Medeni Geldegül isimli yurttaş, hem tarihsel yapıların gün yüzüne çıkarılması hem de deprem riski nedeniyle çalışmayı olumlu bulduğunu aktarıyor. “Kent için olumlu bir adım. Böyle bir çalışma benim hayalimdi. İnşallah kısa sürede tamamlanır. Daha önce dere kenarında veya suyun üstünde birkaç katlı binalar vardı. Olası depremde buralar yıkılıp aşağı inecekti. Bu çalışmada emeği geçen vekillerimize ve belediye başkanlarımıza teşekkürlerimizi sunuyorum. Kent olarak önümüz açık artık.”

Medeni Geldegül- Kent sakini
“Esnafa faizsiz kredi veya hibe desteği sağlanmalıydı”

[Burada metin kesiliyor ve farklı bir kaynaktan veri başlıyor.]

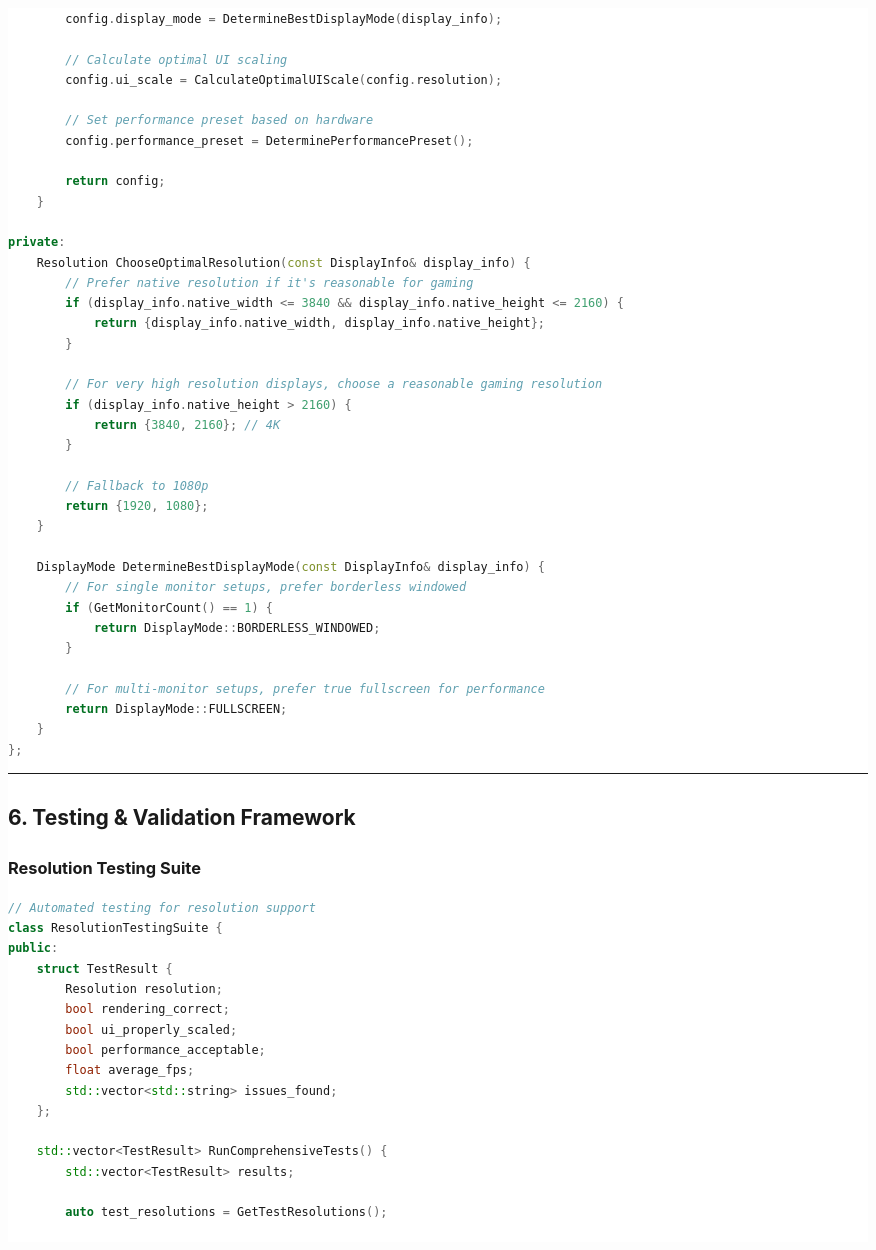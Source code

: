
```cpp
        config.display_mode = DetermineBestDisplayMode(display_info);
        
        // Calculate optimal UI scaling
        config.ui_scale = CalculateOptimalUIScale(config.resolution);
        
        // Set performance preset based on hardware
        config.performance_preset = DeterminePerformancePreset();
        
        return config;
    }
    
private:
    Resolution ChooseOptimalResolution(const DisplayInfo& display_info) {
        // Prefer native resolution if it's reasonable for gaming
        if (display_info.native_width <= 3840 && display_info.native_height <= 2160) {
            return {display_info.native_width, display_info.native_height};
        }
        
        // For very high resolution displays, choose a reasonable gaming resolution
        if (display_info.native_height > 2160) {
            return {3840, 2160}; // 4K
        }
        
        // Fallback to 1080p
        return {1920, 1080};
    }
    
    DisplayMode DetermineBestDisplayMode(const DisplayInfo& display_info) {
        // For single monitor setups, prefer borderless windowed
        if (GetMonitorCount() == 1) {
            return DisplayMode::BORDERLESS_WINDOWED;
        }
        
        // For multi-monitor setups, prefer true fullscreen for performance
        return DisplayMode::FULLSCREEN;
    }
};
```

---

## **6. Testing & Validation Framework**

### **Resolution Testing Suite**
```cpp
// Automated testing for resolution support
class ResolutionTestingSuite {
public:
    struct TestResult {
        Resolution resolution;
        bool rendering_correct;
        bool ui_properly_scaled;
        bool performance_acceptable;
        float average_fps;
        std::vector<std::string> issues_found;
    };
    
    std::vector<TestResult> RunComprehensiveTests() {
        std::vector<TestResult> results;
        
        auto test_resolutions = GetTestResolutions();
        
```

Esnafın olumsuz etkilendiğini kaydeden Geldegül, yapılan yeni işyerlerinin coğrafyaya uygun olmadığını dile getiriyor ve esnafların bir kısmının göç ettiği bilgisini paylaşıyor. Geldegül, esnafa hibe desteğinin olması gerektiğinin altını çizdikten sonra şöyle devam ediyor: ‘’ İster istemez esnafı etkiledi. Yapılan yeni çarşı Bitlis’e uygun yapılmadı. Burası kış memleketi ama çarşı sıcak memlekete dönük yapıldı. Bunun için fazla kimse taşınmadı. Yağışlı havalarda dükkanlarda su akıyor. Bu yüzden vatandaşın bir kısmı çekip gitti. Çalışma uzun vadede turizm açısından çok iyi olacak. Kente büyük katkısı olacak. Belki esnaf olumlu bakmıyor ama halk olumlu görüyor. Buradan bine yakın esnaf taşındı. Devletin burada bana göre bir yanlışı var. Buradan taşınan esnafa faizsiz veya hibe edilecek şekilde 100 bin TL, büyük esnafa da 150-200 bin TL civarında bir ödeme yapılması gerekiyordu. Böylelikle esnaf daha rahat ederdi.”
“Esnaf göç etti”
Yıkılan iş yerleri arasında iş yeri bulunan ve şu sıralar işsiz kalan bir esnaf ise şu sözleri kullanıyor: “Çay ocağım vardı. Geçimimiz onun üzerineydi. 1500 esnaf vardı. Esnaflar göç etti İstanbul veya Bursa gibi başka memlekete. Başka bir çözüm olsaydı iyi olurdu. Yukarda bir çarşı yapmışlar hepsi yıkık hepsi dökülüyor. Şu an tarihi eserler restore ediliyor. Eski köprüler ortaya çıktı. Kalenin etrafındaki yağıları da yıkacaklar. Turistik bir şehre dönecek deniliyor.”